(Stored data entries)
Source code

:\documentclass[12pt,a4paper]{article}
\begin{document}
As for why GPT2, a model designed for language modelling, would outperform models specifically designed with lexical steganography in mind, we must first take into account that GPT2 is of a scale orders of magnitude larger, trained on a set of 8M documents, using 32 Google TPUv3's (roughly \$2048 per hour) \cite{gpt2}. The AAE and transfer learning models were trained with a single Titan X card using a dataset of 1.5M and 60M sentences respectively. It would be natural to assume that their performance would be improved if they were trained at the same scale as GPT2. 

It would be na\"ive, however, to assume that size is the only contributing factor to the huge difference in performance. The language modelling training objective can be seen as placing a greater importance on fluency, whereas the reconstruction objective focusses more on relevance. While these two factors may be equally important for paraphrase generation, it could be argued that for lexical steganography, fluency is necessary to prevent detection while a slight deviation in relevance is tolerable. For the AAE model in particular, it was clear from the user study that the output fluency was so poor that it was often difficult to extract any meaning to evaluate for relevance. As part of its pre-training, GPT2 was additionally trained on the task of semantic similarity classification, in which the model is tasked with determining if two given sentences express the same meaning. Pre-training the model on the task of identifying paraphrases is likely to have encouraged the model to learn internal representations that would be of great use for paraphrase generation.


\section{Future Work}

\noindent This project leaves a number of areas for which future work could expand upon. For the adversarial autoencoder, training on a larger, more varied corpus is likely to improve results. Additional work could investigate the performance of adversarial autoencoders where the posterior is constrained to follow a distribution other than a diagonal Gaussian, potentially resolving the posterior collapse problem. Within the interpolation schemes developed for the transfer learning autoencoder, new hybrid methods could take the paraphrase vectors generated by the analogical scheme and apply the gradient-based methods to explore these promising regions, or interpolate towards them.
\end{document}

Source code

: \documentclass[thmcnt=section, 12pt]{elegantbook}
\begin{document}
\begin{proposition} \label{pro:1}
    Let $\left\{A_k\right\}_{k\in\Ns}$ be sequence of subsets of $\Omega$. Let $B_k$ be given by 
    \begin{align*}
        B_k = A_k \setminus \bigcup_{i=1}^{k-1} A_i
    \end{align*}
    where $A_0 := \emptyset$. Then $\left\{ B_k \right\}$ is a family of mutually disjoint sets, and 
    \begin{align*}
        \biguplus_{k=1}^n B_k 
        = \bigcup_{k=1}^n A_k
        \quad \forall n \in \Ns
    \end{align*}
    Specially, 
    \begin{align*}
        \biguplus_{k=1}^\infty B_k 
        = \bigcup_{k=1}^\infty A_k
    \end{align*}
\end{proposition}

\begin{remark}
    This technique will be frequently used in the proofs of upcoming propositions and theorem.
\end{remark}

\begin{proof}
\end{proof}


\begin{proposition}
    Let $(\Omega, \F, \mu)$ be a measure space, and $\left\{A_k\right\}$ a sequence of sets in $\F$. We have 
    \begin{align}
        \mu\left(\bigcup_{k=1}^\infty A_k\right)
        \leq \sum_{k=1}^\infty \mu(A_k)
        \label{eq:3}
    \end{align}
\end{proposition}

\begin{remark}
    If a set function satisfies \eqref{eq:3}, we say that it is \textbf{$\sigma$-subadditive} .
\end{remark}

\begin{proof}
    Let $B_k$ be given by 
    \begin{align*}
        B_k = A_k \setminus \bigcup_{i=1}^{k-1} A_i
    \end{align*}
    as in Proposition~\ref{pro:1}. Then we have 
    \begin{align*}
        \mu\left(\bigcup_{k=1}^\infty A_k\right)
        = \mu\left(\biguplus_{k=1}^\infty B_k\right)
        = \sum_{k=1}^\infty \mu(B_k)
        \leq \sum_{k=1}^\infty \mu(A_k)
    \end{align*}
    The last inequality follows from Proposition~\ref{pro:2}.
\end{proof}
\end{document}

- **YOUR INSTRUCTIONS**
Scan the records above for the string "right", and copy every line where it turns up.

- **SOLUTION TO THIS EXERCISE**
    Let $\left\{A_k\right\}_{k\in\Ns}$ be sequence of subsets of $\Omega$. Let $B_k$ be given by 
    where $A_0 := \emptyset$. Then $\left\{ B_k \right\}$ is a family of mutually disjoint sets, and 
    Let $(\Omega, \F, \mu)$ be a measure space, and $\left\{A_k\right\}$ a sequence of sets in $\F$. We have 
        \mu\left(\bigcup_{k=1}^\infty A_k\right)
        \mu\left(\bigcup_{k=1}^\infty A_k\right)
        = \mu\left(\biguplus_{k=1}^\infty B_k\right)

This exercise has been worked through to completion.